Task description =>
Find and copy every line in the records that includes the string "javassist".

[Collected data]

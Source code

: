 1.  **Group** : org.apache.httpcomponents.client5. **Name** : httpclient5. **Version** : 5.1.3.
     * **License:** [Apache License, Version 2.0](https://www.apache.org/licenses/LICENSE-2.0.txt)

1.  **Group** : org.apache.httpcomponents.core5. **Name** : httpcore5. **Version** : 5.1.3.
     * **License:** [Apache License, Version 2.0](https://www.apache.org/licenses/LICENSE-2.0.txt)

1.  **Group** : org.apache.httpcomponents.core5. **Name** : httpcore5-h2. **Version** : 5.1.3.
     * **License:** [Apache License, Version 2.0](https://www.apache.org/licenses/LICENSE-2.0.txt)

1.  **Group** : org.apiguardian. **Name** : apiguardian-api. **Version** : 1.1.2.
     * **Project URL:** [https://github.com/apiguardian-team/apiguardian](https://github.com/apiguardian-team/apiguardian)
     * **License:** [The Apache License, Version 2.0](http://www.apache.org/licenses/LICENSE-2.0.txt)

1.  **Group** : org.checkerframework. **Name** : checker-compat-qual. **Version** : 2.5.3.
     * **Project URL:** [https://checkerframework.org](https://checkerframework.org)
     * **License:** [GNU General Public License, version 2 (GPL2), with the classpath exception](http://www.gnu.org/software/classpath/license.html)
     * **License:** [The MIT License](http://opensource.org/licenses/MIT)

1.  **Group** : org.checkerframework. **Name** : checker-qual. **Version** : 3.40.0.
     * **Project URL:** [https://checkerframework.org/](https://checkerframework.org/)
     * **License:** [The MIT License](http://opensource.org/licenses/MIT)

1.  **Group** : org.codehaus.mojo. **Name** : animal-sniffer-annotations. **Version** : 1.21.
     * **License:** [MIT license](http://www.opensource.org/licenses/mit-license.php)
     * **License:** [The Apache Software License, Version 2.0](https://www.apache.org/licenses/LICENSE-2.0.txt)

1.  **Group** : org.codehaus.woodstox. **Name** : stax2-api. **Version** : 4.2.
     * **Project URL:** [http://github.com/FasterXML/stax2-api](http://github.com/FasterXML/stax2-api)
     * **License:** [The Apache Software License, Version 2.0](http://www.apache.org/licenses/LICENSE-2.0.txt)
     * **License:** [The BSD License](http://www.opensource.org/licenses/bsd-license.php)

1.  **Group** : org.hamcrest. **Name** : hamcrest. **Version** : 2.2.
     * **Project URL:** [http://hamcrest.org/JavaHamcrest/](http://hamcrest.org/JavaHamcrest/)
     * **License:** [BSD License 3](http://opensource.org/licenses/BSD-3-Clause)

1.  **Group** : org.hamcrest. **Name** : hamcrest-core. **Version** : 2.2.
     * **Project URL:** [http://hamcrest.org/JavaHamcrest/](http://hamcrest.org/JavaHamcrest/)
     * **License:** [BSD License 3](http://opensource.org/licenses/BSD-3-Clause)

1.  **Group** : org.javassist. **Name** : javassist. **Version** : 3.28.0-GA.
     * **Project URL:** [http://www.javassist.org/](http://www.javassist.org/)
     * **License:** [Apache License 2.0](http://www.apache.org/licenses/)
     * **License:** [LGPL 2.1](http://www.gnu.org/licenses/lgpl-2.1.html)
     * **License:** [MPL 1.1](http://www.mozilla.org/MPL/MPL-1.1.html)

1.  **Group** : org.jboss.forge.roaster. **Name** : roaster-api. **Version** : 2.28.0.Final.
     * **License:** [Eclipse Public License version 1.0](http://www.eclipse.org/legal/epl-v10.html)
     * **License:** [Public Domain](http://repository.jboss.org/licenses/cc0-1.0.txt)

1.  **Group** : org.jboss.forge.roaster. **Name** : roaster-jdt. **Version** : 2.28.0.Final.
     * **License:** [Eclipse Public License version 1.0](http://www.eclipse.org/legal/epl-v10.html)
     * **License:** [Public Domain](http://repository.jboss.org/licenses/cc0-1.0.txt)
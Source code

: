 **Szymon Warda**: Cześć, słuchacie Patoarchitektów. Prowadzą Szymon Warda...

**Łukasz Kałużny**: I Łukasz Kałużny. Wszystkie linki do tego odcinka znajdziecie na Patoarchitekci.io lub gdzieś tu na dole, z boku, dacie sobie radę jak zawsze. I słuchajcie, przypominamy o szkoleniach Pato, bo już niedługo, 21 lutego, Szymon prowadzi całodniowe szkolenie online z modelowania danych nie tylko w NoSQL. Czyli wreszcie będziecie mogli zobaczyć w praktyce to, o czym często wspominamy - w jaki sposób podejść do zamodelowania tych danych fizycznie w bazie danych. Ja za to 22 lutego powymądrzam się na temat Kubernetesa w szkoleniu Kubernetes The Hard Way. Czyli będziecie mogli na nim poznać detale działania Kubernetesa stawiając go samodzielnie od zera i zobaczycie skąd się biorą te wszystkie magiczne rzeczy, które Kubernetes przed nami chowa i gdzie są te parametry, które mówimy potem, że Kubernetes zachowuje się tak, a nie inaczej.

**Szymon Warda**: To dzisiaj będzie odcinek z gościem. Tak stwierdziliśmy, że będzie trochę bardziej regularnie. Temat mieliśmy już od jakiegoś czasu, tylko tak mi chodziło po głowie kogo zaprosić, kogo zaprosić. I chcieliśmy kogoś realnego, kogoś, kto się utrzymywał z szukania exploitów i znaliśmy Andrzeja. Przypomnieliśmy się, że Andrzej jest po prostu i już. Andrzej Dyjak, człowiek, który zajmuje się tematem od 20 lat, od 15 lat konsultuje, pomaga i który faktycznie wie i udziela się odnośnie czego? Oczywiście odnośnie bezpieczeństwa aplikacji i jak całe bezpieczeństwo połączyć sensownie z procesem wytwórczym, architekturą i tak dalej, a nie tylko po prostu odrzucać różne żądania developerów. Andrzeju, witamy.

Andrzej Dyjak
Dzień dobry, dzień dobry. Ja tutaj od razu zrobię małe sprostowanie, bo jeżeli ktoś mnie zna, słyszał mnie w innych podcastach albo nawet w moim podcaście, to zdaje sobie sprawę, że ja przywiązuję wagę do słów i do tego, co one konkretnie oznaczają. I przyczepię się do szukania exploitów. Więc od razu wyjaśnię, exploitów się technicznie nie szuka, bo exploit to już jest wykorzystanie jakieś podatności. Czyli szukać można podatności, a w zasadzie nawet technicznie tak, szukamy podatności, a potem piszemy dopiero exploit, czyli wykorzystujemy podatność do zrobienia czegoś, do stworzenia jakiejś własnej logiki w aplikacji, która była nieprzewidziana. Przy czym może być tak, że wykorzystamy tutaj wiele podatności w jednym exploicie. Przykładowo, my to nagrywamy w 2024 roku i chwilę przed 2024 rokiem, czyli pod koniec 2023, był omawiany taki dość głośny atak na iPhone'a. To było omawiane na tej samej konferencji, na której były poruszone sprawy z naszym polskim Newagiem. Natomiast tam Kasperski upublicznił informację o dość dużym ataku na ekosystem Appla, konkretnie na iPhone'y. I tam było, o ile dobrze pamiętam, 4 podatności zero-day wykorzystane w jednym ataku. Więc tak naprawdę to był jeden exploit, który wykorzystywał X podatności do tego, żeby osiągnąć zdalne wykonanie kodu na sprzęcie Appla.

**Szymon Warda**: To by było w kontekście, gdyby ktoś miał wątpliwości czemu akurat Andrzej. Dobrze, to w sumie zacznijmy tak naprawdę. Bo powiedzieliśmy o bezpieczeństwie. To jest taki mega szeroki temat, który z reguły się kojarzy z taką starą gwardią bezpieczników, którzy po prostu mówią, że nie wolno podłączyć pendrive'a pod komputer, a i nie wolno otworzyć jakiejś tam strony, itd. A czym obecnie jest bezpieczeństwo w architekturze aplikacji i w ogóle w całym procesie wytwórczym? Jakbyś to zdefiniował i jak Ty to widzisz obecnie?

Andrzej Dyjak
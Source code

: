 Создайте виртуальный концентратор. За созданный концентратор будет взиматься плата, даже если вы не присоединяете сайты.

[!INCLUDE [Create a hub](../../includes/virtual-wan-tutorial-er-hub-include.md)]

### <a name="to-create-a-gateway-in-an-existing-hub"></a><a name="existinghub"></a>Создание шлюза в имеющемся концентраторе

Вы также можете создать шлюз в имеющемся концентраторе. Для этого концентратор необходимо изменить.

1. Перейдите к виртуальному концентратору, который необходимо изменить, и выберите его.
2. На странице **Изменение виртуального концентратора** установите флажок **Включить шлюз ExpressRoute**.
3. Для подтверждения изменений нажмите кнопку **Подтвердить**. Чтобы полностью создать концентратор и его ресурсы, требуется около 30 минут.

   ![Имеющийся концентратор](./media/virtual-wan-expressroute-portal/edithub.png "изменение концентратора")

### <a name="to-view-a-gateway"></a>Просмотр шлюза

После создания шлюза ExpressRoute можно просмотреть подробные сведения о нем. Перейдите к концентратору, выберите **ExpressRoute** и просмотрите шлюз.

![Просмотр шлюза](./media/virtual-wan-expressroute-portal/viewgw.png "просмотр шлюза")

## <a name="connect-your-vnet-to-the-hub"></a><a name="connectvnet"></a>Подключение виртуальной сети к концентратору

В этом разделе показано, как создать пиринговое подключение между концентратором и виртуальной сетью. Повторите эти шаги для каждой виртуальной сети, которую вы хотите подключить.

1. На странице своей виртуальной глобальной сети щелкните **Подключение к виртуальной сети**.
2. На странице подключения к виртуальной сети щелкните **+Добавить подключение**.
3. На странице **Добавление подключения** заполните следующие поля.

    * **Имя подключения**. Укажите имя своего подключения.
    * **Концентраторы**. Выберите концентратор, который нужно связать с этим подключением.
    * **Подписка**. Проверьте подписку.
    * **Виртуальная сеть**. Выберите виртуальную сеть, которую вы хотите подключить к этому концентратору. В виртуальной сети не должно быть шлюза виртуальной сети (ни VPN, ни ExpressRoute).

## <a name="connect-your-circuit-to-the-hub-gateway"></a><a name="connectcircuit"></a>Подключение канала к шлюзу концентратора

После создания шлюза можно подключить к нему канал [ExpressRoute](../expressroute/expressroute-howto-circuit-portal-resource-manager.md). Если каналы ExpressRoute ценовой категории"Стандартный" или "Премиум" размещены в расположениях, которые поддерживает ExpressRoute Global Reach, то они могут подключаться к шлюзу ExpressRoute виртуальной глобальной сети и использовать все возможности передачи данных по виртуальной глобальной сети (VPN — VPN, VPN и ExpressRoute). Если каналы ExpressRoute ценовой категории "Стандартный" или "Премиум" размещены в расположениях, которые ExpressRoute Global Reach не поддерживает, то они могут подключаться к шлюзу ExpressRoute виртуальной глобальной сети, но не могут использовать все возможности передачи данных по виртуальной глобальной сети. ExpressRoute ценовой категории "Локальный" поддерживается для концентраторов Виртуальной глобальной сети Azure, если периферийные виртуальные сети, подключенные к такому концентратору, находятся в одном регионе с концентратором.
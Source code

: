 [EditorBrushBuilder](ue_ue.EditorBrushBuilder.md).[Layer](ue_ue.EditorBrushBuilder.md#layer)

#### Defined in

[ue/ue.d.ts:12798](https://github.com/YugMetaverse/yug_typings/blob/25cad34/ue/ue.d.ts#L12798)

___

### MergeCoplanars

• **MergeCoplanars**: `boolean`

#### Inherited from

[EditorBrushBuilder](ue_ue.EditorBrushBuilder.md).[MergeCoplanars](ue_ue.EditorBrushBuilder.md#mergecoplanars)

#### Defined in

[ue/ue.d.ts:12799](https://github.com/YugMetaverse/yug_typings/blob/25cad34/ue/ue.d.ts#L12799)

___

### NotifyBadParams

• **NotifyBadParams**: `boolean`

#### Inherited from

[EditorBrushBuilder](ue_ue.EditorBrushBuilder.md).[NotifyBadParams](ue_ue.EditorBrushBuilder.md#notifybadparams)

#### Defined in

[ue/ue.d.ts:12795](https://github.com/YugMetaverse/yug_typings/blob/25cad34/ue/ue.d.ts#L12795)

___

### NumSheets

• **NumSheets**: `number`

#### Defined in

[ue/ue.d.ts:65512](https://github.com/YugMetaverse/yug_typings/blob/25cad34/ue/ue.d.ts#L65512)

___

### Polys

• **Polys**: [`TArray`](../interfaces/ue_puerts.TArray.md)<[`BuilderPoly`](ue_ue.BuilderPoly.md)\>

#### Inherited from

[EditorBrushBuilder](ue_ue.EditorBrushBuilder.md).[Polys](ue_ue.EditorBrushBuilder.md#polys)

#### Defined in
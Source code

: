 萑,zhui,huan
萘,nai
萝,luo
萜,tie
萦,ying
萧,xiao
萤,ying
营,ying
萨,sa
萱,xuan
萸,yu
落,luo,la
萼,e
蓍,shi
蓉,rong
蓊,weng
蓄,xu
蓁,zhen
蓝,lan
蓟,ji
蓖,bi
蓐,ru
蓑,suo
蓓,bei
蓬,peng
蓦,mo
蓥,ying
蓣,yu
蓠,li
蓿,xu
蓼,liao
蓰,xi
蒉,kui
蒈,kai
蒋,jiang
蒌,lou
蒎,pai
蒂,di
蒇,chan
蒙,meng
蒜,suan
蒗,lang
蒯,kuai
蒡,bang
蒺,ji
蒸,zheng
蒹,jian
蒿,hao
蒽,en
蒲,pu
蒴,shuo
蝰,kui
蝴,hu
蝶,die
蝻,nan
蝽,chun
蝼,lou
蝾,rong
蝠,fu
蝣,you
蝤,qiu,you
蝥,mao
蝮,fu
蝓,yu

Answer space =>
1.  **Group** : org.javassist. **Name** : javassist. **Version** : 3.28.0-GA.
     * **Project URL:** [http://www.javassist.org/](http://www.javassist.org/)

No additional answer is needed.